■ **The input**:
* * *
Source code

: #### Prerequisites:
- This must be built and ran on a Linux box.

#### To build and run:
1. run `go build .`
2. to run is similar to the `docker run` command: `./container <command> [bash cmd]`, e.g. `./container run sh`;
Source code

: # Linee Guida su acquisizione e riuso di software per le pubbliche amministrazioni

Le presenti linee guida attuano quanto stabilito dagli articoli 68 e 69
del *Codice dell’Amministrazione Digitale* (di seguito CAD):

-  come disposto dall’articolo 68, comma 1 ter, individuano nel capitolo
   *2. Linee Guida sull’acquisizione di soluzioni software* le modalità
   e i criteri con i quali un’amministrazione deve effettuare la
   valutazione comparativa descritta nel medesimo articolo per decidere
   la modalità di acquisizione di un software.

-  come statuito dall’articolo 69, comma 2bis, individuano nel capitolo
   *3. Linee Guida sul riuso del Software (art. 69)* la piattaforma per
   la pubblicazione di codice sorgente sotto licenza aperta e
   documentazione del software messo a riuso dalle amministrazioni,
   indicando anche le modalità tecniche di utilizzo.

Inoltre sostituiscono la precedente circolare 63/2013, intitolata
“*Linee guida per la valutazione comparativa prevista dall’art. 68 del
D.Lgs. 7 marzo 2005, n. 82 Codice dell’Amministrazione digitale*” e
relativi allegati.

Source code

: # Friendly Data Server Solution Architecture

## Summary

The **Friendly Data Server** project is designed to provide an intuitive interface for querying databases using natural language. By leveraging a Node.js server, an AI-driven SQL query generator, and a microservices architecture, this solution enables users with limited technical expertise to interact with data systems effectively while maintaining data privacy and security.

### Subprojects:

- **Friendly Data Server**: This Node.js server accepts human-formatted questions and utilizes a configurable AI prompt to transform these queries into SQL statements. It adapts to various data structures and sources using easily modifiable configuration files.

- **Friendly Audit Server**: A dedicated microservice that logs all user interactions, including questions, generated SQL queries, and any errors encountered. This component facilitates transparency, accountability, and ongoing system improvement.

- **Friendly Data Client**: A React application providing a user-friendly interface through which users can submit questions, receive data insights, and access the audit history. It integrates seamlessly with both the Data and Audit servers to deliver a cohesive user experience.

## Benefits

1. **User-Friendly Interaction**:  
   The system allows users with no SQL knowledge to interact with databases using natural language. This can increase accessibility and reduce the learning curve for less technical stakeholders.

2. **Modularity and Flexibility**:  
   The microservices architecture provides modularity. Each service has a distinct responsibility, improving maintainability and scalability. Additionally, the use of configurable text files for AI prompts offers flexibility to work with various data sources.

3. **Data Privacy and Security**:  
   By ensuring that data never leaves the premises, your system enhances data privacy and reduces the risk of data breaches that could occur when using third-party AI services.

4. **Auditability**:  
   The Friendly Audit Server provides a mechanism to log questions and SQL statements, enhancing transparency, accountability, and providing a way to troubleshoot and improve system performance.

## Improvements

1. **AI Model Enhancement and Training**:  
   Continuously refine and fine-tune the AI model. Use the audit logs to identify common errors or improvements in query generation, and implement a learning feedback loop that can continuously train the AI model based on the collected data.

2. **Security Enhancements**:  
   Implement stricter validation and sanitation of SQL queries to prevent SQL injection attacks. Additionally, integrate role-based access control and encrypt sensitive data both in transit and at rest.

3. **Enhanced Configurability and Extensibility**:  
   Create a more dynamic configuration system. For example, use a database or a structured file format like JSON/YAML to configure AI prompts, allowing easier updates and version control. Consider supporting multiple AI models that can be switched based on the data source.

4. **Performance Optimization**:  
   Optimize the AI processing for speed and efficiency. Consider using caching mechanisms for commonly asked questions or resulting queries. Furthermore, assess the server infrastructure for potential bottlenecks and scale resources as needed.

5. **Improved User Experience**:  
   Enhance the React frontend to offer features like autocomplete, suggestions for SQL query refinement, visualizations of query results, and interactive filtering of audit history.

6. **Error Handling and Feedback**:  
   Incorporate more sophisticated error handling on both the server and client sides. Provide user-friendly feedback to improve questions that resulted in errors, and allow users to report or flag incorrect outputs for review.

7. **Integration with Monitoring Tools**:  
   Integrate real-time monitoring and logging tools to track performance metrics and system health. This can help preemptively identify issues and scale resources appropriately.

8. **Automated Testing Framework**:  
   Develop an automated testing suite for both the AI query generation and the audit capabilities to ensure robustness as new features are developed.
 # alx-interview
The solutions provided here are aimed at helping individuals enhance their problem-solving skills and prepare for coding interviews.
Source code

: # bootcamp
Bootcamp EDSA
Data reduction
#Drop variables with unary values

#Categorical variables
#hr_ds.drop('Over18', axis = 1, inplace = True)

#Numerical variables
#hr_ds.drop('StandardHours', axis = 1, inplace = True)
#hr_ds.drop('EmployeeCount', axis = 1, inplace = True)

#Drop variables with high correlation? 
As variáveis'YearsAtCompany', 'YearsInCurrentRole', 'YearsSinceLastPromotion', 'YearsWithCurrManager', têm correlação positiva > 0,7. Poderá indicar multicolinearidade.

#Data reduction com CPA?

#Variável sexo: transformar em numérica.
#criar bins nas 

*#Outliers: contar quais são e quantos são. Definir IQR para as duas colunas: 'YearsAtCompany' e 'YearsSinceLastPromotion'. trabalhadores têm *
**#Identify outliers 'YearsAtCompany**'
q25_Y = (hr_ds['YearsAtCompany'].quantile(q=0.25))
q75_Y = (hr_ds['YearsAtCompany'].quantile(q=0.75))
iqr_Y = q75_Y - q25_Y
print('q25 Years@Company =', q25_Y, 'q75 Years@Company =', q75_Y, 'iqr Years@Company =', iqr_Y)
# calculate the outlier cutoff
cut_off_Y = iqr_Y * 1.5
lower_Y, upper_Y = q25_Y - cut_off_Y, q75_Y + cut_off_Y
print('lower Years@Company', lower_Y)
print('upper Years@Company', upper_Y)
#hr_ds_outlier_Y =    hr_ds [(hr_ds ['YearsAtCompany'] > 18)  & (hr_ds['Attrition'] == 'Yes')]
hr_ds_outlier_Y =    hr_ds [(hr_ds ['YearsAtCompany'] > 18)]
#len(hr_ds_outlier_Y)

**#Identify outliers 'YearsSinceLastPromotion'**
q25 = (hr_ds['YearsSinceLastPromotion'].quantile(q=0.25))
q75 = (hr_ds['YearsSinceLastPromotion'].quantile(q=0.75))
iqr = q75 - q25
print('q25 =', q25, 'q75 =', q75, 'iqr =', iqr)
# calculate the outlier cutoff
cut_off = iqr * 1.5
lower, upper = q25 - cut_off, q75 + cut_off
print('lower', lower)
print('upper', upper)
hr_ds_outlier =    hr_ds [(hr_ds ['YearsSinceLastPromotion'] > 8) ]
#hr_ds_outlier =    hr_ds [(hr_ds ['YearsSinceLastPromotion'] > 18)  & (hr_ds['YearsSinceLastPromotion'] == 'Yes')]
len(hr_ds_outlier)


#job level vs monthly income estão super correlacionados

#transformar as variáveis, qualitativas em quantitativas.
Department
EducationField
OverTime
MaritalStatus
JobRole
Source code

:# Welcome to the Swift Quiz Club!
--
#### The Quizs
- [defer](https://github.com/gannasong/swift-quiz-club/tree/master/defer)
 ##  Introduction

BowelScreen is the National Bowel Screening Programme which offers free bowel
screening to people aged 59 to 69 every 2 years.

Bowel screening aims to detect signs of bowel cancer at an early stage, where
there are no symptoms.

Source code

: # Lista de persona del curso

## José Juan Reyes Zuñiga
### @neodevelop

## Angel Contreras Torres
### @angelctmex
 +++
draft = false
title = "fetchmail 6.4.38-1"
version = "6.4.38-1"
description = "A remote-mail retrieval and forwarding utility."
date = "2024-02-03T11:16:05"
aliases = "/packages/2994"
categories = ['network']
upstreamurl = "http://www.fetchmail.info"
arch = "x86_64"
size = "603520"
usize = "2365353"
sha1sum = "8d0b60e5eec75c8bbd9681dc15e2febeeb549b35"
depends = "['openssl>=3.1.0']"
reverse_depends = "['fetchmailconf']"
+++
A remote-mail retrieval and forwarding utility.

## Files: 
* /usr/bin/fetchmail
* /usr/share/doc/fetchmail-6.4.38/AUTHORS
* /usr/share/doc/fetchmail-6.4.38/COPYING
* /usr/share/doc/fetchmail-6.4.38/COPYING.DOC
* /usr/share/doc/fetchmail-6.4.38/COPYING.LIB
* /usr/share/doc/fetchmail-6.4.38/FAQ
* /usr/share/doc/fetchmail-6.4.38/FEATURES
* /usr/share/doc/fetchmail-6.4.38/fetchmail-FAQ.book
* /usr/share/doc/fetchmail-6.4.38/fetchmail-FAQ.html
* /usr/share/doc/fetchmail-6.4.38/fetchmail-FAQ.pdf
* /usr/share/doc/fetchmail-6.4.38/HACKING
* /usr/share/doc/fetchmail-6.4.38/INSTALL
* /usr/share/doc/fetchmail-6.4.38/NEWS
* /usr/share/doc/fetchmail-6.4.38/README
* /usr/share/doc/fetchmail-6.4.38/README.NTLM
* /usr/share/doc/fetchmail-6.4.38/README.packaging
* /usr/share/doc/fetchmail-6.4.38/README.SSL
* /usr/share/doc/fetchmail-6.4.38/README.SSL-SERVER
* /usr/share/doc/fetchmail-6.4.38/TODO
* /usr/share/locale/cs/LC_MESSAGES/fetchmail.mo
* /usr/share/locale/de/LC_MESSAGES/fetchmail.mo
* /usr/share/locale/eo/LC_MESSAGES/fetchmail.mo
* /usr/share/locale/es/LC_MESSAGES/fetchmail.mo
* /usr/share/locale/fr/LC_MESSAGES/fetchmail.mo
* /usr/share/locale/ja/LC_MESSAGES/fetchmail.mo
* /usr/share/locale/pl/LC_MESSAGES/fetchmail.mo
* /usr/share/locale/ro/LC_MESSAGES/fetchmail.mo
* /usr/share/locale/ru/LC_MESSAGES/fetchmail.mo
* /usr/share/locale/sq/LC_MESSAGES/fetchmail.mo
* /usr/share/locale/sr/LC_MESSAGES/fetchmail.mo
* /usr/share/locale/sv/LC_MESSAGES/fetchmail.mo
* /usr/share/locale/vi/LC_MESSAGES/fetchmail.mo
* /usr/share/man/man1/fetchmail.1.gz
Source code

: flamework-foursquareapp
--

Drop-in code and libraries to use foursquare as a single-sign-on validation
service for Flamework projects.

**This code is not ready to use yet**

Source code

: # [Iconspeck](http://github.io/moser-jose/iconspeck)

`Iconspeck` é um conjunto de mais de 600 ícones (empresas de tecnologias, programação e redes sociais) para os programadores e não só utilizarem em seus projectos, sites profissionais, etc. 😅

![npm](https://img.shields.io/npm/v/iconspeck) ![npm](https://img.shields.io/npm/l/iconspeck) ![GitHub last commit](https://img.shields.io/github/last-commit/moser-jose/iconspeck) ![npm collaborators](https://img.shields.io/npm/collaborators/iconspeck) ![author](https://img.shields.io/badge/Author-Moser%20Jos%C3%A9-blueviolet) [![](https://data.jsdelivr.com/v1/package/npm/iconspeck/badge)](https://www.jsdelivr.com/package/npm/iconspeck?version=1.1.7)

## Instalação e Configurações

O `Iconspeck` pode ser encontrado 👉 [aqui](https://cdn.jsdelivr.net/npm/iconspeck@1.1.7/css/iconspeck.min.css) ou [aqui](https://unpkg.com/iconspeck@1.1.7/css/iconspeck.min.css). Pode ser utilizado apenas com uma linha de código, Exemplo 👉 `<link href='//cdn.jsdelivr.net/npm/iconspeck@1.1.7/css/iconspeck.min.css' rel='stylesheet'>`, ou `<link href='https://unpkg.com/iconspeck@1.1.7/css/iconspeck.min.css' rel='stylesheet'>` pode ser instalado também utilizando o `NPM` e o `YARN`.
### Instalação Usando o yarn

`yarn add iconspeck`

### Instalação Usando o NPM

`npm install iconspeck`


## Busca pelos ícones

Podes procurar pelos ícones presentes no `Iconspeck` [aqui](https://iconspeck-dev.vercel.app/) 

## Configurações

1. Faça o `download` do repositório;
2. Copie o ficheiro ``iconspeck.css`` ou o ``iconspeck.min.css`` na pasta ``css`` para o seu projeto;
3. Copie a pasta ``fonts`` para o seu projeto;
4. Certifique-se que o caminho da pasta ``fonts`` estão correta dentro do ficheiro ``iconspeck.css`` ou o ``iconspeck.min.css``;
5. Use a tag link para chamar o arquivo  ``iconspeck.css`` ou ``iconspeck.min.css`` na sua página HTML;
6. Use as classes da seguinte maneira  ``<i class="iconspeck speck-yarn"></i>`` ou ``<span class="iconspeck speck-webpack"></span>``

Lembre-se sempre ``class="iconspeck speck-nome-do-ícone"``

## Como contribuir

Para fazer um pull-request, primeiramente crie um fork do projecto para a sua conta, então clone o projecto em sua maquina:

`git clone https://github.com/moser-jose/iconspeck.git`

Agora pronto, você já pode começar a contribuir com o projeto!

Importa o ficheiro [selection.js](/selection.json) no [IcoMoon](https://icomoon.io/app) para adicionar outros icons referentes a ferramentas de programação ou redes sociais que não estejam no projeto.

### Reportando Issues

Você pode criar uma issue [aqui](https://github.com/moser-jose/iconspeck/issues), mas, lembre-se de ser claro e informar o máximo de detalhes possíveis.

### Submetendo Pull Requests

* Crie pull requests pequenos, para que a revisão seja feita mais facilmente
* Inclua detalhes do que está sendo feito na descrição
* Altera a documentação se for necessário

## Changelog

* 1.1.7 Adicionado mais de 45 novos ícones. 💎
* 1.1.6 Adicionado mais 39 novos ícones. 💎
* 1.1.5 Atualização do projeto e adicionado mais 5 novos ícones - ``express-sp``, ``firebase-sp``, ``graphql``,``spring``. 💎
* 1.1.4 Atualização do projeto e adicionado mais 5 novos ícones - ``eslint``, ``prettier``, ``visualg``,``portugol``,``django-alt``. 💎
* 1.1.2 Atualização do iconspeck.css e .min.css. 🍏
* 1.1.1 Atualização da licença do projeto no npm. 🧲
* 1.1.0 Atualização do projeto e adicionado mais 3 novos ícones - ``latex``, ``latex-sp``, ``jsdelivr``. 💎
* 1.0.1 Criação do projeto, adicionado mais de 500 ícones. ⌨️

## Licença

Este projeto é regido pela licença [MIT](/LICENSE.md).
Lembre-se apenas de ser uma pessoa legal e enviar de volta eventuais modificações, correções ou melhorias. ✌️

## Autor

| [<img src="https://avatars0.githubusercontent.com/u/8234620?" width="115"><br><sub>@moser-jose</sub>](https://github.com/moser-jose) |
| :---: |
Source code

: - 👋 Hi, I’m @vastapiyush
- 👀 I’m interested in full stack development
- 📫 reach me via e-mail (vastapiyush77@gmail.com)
* * *
■ **What to do**:
Repeat exactly the lines from the first line of the records above through the line containing "la modalità di", both included, and nothing else.

■ **Problem solution**:
Source code

: #### Prerequisites:
- This must be built and ran on a Linux box.

#### To build and run:
1. run `go build .`
2. to run is similar to the `docker run` command: `./container <command> [bash cmd]`, e.g. `./container run sh`;
Source code

: # Linee Guida su acquisizione e riuso di software per le pubbliche amministrazioni

Le presenti linee guida attuano quanto stabilito dagli articoli 68 e 69
del *Codice dell’Amministrazione Digitale* (di seguito CAD):

-  come disposto dall’articolo 68, comma 1 ter, individuano nel capitolo
   *2. Linee Guida sull’acquisizione di soluzioni software* le modalità
   e i criteri con i quali un’amministrazione deve effettuare la
   valutazione comparativa descritta nel medesimo articolo per decidere
   la modalità di acquisizione di un software.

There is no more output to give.